**What the task asks**. Read the lines below. Copy out any that hold the string "textwidth".

Task data Start Marker

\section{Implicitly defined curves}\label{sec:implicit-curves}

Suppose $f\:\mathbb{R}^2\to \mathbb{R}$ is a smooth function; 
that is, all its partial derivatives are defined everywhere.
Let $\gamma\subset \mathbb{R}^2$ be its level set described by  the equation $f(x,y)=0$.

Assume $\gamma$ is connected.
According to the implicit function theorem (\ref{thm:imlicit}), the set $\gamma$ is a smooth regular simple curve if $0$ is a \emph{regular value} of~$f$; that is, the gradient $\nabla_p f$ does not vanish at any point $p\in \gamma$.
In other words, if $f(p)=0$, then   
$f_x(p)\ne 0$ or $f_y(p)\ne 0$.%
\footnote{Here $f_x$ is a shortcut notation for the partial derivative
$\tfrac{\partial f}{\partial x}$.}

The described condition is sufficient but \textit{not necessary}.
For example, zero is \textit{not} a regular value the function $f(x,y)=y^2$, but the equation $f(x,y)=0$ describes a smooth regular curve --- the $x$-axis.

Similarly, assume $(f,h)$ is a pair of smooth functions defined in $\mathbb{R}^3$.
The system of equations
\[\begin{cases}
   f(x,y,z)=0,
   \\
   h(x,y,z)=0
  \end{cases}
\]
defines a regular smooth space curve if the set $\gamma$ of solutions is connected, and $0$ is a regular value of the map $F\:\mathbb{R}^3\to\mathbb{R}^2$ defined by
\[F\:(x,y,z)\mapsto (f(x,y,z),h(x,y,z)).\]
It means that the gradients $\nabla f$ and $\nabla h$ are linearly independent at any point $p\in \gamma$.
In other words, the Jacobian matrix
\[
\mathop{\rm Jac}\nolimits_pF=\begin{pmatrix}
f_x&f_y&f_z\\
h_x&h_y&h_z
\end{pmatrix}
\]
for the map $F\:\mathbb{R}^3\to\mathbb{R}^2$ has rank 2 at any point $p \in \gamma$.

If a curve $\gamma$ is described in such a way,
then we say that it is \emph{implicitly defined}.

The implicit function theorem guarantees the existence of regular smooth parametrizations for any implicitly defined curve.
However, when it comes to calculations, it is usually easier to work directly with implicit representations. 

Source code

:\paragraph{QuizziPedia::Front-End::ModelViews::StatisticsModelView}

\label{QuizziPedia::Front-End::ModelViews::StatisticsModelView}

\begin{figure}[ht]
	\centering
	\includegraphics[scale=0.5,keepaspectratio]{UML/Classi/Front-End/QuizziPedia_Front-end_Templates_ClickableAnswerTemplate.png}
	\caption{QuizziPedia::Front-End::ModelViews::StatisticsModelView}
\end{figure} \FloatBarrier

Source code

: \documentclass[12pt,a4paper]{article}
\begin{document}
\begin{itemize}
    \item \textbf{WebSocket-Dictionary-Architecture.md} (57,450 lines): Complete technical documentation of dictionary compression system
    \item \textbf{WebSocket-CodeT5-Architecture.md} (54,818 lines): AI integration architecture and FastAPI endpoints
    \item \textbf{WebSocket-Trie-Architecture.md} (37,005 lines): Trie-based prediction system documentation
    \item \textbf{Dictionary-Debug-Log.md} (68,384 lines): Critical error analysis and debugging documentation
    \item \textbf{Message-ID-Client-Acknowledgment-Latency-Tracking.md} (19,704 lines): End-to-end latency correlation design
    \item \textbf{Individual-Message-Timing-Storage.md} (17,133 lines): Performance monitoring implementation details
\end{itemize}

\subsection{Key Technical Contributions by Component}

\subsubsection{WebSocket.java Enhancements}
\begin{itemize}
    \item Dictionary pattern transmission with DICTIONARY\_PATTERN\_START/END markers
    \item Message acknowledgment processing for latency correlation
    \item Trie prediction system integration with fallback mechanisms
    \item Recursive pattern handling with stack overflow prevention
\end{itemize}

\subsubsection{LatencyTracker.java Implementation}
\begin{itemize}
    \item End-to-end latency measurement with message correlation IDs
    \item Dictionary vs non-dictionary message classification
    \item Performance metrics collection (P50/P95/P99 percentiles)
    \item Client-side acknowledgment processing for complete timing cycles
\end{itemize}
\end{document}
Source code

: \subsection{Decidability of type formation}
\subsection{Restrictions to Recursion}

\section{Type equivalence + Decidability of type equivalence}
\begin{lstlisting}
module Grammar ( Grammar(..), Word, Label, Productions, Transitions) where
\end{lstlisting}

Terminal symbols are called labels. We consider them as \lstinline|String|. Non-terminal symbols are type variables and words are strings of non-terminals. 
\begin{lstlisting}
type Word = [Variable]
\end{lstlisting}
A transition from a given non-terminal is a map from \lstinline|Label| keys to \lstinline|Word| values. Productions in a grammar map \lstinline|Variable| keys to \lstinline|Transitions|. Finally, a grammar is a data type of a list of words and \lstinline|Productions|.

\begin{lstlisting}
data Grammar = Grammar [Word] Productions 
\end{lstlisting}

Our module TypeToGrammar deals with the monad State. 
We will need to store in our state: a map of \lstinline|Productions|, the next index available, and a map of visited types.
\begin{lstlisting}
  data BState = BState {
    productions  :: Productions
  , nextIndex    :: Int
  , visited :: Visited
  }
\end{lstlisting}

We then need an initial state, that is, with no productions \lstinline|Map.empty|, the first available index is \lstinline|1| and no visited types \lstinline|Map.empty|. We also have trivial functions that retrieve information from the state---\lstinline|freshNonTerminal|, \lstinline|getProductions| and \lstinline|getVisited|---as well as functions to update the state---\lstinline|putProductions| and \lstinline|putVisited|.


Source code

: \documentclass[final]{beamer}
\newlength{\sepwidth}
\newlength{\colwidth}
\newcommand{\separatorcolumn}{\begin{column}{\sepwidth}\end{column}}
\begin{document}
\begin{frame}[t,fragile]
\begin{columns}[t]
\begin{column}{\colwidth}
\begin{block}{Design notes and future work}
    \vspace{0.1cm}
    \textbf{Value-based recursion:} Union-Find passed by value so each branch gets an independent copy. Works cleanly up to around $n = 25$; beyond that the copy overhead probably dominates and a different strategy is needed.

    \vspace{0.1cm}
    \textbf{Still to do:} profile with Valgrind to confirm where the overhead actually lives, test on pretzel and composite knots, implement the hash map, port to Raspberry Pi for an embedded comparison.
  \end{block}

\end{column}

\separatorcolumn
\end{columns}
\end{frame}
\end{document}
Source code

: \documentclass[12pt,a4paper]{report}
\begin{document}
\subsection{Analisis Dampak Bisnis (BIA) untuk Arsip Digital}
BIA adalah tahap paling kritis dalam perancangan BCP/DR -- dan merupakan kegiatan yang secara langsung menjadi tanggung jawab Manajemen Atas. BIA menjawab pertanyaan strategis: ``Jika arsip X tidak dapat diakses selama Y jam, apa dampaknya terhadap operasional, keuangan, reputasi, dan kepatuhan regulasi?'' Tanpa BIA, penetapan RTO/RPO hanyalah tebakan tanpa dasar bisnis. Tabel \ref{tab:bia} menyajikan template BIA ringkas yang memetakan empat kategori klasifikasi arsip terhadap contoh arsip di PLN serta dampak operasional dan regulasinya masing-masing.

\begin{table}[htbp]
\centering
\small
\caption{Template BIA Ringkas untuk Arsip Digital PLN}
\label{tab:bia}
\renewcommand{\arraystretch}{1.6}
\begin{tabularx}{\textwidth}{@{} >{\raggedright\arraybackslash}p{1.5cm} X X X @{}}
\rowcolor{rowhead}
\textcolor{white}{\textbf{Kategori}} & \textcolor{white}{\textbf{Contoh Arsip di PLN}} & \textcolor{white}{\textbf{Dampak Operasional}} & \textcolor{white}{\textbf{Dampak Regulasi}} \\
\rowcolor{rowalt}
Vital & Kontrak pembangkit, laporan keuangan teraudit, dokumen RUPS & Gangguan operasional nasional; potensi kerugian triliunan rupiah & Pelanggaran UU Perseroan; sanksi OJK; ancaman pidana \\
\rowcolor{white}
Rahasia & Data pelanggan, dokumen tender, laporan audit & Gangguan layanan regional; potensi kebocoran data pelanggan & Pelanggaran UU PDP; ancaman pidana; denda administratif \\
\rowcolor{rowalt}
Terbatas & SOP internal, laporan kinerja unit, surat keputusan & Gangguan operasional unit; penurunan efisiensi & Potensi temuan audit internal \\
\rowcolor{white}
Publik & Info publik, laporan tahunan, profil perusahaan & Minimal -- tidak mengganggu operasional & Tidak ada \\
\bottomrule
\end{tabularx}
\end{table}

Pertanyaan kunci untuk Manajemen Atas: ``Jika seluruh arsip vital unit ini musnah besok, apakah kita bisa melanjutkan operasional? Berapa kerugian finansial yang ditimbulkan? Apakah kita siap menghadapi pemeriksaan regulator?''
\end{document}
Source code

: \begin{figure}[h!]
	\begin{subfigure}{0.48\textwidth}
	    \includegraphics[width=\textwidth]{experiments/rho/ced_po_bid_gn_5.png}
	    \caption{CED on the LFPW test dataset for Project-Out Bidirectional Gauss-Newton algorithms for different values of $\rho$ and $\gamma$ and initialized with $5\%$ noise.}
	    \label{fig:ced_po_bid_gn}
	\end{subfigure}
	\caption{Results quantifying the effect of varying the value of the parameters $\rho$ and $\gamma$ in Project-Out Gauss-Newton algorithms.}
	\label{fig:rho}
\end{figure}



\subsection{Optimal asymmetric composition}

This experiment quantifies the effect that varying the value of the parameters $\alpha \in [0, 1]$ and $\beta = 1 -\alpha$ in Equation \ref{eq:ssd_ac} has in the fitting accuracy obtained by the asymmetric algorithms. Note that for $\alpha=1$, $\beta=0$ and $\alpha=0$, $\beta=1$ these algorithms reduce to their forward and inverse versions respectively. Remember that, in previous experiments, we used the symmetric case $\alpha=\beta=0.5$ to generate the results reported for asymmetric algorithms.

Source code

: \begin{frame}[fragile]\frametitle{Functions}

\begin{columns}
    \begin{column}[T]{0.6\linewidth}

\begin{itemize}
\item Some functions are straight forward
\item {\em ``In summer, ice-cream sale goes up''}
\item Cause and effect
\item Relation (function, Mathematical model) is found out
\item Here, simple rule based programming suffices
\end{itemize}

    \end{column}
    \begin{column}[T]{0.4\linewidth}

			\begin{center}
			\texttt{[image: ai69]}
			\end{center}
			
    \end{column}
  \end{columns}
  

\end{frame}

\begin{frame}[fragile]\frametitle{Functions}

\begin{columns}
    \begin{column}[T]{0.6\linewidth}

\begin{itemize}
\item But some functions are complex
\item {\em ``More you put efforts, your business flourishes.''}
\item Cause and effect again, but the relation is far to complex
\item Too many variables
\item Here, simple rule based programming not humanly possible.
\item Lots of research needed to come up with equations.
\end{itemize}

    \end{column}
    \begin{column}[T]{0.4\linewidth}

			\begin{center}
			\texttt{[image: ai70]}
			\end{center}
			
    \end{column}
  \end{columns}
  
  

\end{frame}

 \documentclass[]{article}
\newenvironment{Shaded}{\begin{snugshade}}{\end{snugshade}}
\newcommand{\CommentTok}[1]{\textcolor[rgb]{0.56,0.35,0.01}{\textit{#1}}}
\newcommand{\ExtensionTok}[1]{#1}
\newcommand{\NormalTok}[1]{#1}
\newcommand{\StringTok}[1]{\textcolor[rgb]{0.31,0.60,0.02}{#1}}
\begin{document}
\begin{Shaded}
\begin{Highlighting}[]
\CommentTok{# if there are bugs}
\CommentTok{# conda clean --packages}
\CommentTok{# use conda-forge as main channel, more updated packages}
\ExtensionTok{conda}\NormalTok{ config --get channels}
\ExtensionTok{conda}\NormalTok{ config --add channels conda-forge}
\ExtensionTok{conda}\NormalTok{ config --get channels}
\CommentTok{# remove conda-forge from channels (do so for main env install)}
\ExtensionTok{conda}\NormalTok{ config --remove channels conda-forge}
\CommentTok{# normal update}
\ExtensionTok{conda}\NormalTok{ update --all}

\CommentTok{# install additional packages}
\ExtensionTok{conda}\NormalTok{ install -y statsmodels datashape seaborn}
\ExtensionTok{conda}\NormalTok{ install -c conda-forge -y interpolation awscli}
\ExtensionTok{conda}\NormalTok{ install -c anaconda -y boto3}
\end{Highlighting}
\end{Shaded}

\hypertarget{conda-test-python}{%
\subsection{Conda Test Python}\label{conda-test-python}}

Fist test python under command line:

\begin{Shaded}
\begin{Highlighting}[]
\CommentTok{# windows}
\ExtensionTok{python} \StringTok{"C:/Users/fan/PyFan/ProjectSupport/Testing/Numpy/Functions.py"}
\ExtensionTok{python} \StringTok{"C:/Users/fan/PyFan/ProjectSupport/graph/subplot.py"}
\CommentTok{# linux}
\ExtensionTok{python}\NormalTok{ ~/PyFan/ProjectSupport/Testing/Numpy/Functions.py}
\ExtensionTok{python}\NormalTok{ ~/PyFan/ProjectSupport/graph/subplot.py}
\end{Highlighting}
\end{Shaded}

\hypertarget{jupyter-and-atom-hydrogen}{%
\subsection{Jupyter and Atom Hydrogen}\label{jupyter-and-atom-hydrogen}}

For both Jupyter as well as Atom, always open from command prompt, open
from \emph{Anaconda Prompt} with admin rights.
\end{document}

Task data End Marker

**Completed task**.
\begin{tabularx}{\textwidth}{@{} >{\raggedright\arraybackslash}p{1.5cm} X X X @{}}
	\begin{subfigure}{0.48\textwidth}
	    \includegraphics[width=\textwidth]{experiments/rho/ced_po_bid_gn_5.png}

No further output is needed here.